=== Begin Enclosure ===
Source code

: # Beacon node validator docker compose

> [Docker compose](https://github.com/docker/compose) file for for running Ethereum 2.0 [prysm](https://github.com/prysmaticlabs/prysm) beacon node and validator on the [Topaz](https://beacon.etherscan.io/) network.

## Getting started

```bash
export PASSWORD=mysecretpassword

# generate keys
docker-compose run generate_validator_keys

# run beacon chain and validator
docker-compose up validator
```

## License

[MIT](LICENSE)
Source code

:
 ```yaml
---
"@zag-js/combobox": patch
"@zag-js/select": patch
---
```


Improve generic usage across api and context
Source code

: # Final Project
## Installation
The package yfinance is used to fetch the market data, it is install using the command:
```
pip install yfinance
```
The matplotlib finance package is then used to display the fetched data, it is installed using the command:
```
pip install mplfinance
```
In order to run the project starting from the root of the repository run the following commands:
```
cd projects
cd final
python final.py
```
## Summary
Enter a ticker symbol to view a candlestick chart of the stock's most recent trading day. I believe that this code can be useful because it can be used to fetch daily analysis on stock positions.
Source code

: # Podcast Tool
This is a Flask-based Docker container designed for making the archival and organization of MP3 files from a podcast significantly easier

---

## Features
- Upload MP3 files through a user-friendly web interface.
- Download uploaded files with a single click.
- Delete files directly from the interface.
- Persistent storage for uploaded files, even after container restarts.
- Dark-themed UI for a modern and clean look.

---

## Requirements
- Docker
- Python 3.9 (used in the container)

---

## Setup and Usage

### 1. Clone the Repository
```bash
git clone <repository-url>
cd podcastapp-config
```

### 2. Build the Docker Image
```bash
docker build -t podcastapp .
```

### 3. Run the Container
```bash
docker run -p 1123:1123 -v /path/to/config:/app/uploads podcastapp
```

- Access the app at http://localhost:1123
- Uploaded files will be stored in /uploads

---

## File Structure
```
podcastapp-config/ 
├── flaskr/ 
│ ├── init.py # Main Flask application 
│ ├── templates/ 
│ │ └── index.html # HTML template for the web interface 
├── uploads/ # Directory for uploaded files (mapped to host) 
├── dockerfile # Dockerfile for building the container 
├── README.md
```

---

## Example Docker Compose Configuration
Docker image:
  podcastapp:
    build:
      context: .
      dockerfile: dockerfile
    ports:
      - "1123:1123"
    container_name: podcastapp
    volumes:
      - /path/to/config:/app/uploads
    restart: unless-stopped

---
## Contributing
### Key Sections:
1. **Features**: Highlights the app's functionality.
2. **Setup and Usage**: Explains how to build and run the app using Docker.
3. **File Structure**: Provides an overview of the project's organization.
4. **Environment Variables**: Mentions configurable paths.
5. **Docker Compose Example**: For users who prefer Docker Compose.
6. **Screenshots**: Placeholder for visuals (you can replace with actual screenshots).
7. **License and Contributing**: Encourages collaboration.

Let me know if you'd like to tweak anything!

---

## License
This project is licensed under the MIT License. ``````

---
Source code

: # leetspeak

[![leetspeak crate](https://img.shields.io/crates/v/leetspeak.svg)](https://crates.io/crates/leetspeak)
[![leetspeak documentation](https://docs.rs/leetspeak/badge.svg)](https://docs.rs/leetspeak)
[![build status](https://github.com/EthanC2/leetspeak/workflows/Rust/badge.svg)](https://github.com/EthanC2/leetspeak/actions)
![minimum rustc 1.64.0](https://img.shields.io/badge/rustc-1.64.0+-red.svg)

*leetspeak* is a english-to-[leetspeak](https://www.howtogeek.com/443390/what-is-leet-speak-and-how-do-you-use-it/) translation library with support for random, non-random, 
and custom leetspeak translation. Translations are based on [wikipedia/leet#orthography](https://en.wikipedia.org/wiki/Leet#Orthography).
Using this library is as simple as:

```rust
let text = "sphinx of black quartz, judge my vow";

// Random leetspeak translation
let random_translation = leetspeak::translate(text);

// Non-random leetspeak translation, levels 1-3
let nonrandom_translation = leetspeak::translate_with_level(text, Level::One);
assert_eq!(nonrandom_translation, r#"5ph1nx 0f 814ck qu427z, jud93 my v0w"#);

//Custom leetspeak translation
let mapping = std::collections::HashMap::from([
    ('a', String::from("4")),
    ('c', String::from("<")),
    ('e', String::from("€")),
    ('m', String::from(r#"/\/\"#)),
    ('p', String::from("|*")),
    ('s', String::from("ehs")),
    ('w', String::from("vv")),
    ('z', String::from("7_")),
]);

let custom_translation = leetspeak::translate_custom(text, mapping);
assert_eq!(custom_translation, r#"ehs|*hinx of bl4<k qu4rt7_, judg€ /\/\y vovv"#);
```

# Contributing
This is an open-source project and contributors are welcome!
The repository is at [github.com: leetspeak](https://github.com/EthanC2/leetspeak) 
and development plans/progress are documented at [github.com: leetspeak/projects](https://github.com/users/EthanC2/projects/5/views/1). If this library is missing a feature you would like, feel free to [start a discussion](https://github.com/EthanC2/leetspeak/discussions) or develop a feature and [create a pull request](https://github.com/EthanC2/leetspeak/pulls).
=== End Enclosure ===
Task objective - Lines of the listing above that contain the word "shields" must all be copied.

Solution to this exercise -
[![leetspeak crate](https://img.shields.io/crates/v/leetspeak.svg)](https://crates.io/crates/leetspeak)
![minimum rustc 1.64.0](https://img.shields.io/badge/rustc-1.64.0+-red.svg)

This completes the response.